Excerpted data START

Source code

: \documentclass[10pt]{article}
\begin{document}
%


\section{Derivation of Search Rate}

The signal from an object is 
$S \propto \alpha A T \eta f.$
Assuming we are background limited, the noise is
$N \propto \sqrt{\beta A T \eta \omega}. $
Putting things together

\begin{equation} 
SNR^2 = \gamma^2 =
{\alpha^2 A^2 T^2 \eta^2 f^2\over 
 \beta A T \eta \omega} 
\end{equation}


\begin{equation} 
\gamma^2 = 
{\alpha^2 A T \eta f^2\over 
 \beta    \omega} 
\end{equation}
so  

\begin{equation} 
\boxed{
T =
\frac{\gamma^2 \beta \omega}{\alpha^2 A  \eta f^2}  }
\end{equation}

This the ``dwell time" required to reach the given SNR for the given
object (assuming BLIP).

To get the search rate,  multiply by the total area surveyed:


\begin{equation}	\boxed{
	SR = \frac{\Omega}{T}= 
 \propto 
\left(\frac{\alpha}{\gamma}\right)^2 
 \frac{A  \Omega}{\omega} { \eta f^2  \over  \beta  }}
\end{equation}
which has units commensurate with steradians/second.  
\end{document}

Excerpted data END
Excerpted data START

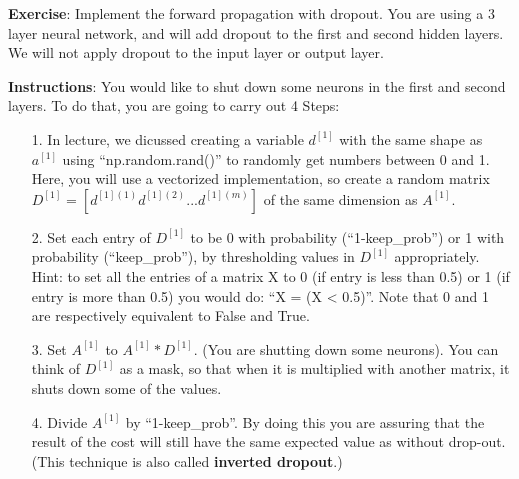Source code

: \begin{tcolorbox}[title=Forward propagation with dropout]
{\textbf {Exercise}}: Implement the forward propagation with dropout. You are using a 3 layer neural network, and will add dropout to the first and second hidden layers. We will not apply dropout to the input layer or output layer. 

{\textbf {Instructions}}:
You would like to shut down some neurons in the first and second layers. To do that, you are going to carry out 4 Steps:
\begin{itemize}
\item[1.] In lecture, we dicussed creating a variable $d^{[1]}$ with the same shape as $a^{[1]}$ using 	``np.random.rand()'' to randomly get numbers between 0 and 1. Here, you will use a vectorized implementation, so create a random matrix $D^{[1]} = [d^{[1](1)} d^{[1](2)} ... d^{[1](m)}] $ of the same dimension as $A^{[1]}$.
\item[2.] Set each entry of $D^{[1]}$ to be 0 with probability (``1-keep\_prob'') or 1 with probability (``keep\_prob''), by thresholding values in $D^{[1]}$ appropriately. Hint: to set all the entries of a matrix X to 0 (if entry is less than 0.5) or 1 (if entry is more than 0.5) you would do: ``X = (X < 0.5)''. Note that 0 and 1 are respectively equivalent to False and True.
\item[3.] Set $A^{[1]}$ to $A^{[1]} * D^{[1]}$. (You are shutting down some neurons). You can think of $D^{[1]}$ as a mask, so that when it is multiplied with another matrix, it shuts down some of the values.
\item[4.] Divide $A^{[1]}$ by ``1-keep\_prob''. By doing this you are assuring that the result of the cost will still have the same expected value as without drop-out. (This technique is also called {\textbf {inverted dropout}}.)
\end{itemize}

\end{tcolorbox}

Excerpted data END

• [Problem requirements]
The expected answer is a copy of every line in the entries that holds the word "This".

• [Finished task]
This the ``dwell time" required to reach the given SNR for the given
\item[4.] Divide $A^{[1]}$ by ``1-keep\_prob''. By doing this you are assuring that the result of the cost will still have the same expected value as without drop-out. (This technique is also called {\textbf {inverted dropout}}.)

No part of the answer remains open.